==== MATERIAL FOR THE TASK

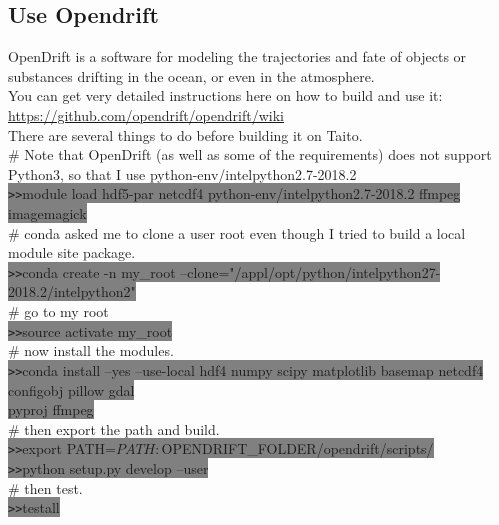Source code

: \documentclass[11pt]{article}
\begin{document}
\subsection{Use Opendrift}
OpenDrift is a software for modeling the trajectories and fate of objects or substances drifting in the ocean, or even in the atmosphere.\\
You can get very detailed instructions here on how to build and use it:\\
\url{https://github.com/opendrift/opendrift/wiki}\\
There are several things to do before building it on Taito.\\
\# Note that OpenDrift (as well as some of the requirements) does not support Python3, so that I use python-env/intelpython2.7-2018.2\\
\colorbox{Grey}{\texttt{>>}module load hdf5-par netcdf4 python-env/intelpython2.7-2018.2 ffmpeg imagemagick}\\
\# conda asked me to clone a user root even though I tried to build a local module site package.\\
\colorbox{Grey}{\texttt{>>}conda create -n my\_root --clone="/appl/opt/python/intelpython27-2018.2/intelpython2"}\\
\# go to my root\\
\colorbox{Grey}{\texttt{>>}source activate my\_root}\\
\# now install the modules.\\ 
\colorbox{Grey}{\texttt{>>}conda install --yes --use-local hdf4 numpy scipy matplotlib basemap netcdf4 configobj pillow gdal}\\
\colorbox{Grey}{pyproj ffmpeg}\\
\# then export the path and build.\\
\colorbox{Grey}{\texttt{>>}export PATH=$PATH:$OPENDRIFT\_FOLDER/opendrift/scripts/}\\
\colorbox{Grey}{\texttt{>>}python setup.py develop --user}\\
\# then test.\\
\colorbox{Grey}{\texttt{>>}testall}\\
\end{document}
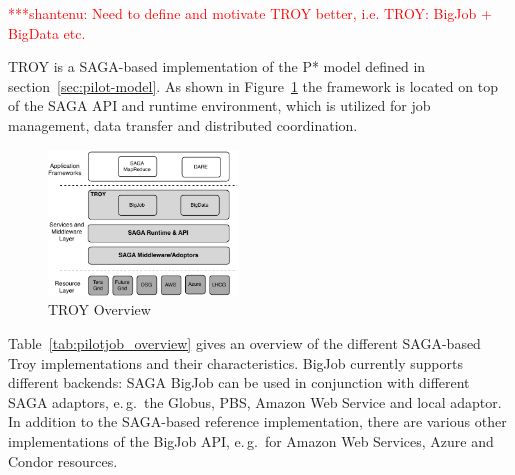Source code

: \documentclass[conference,final]{IEEEtran}
\newcommand{\jhanote}[1]{ {\textcolor{red} { ***shantenu: #1 }}}
\newcommand{\jhanote}[1]{}
\begin{document}

\jhanote{Need to define and motivate TROY better, i.e. TROY: BigJob +
  BigData etc.}

TROY is a SAGA-based implementation of the P* model defined in 
section~\ref{sec:pilot-model}. As shown in Figure~\ref{fig:figures_troy} the 
framework is located on top of the SAGA API and runtime environment, which is 
utilized for job management, data transfer and distributed coordination.

\begin{figure}[htbp]
	\centering
		\includegraphics[width=0.45\textwidth]{figures/troy.pdf}
	\caption{TROY Overview}
	\label{fig:figures_troy}
\end{figure}


Table~\ref{tab:pilotjob_overview} gives an overview of the different SAGA-based 
Troy implementations and their characteristics. BigJob currently
supports different backends: SAGA BigJob can be used in conjunction
with different SAGA adaptors, e.\,g.\ the Globus, PBS, Amazon Web
Service and local adaptor. In addition to the SAGA-based reference
implementation, there are various other implementations of the BigJob
API, e.\,g.\ for Amazon Web Services, Azure and Condor resources.
\end{document}
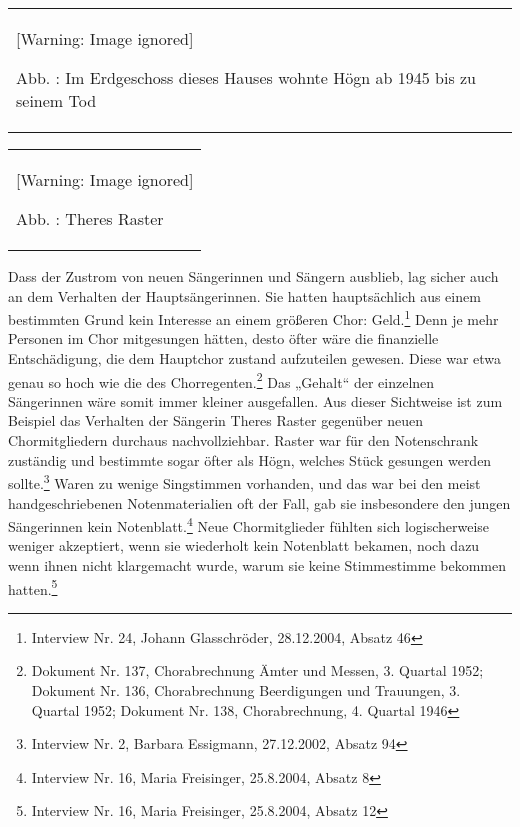 \documentclass[a4paper]{article}
\newcounter{Abb}
\renewcommand\theAbb{\arabic{Abb}}
\begin{document}
\begin{center}
\begin{minipage}{3.491cm}
\begin{flushleft}
\tablefirsthead{}
\tablehead{}
\tabletail{}
\tablelasttail{}
\begin{supertabular}{m{3.291cm}}
  [Warning: Image ignored] %
 
Abb. \stepcounter{Abb}{\theAbb}: Im Erdgeschoss dieses Hauses wohnte
Högn ab 1945 bis zu seinem Tod\\
\end{supertabular}
\end{flushleft}
\end{minipage}
\end{center}
\begin{flushleft}
\tablefirsthead{}
\tablehead{}
\tabletail{}
\tablelasttail{}
\begin{supertabular}{m{4.6330004cm}}

\begin{center}
 [Warning: Image ignored] %

\end{center}
Abb. \stepcounter{Abb}{\theAbb}: Theres Raster\\
\end{supertabular}
\end{flushleft}
Dass der Zustrom von neuen Sängerinnen und Sängern ausblieb, lag sicher
auch an dem Verhalten der Hauptsängerinnen. Sie hatten hauptsächlich
aus einem bestimmten Grund kein Interesse an einem größeren Chor:
Geld.\footnote{ Interview Nr. 24, Johann Glasschröder, 28.12.2004,
Absatz 46} Denn je mehr Personen im Chor mitgesungen hätten, desto
öfter wäre die finanzielle Entschädigung, die dem Hauptchor zustand
aufzuteilen gewesen. Diese war etwa genau so hoch wie die des
Chorregenten.\footnote{ Dokument Nr. 137, Chorabrechnung Ämter und
Messen, 3. Quartal 1952; Dokument Nr. 136, Chorabrechnung Beerdigungen
und Trauungen, 3. Quartal 1952; Dokument Nr. 138, Chorabrechnung, 4.
Quartal 1946} Das „Gehalt“ der einzelnen Sängerinnen wäre somit immer
kleiner ausgefallen. Aus dieser Sichtweise ist zum Beispiel das
Verhalten der Sängerin Theres Raster gegenüber neuen Chormitgliedern
durchaus nachvollziehbar. Raster war für den Notenschrank zuständig und
bestimmte sogar öfter als Högn, welches Stück gesungen werden
sollte.\footnote{ Interview Nr. 2, Barbara Essigmann, 27.12.2002,
Absatz 94} Waren zu wenige Singstimmen vorhanden, und das war bei den
meist handgeschriebenen Notenmaterialien oft der Fall, gab sie
insbesondere den jungen Sängerinnen kein Notenblatt.\footnote{
Interview Nr. 16, Maria Freisinger, 25.8.2004, Absatz 8} Neue
Chormitglieder fühlten sich logischerweise weniger akzeptiert, wenn sie
wiederholt kein Notenblatt bekamen, noch dazu wenn ihnen nicht
klargemacht wurde, warum sie keine Stimmestimme bekommen
hatten.\footnote{ Interview Nr. 16, Maria Freisinger, 25.8.2004, Absatz
12}
\end{document}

========

EXERCISE: What this exercise asks for is every line of the data above with the word "footnote".

EXERCISE SOLUTION:
Geld.\footnote{ Interview Nr. 24, Johann Glasschröder, 28.12.2004,
Chorregenten.\footnote{ Dokument Nr. 137, Chorabrechnung Ämter und
sollte.\footnote{ Interview Nr. 2, Barbara Essigmann, 27.12.2002,
insbesondere den jungen Sängerinnen kein Notenblatt.\footnote{
hatten.\footnote{ Interview Nr. 16, Maria Freisinger, 25.8.2004, Absatz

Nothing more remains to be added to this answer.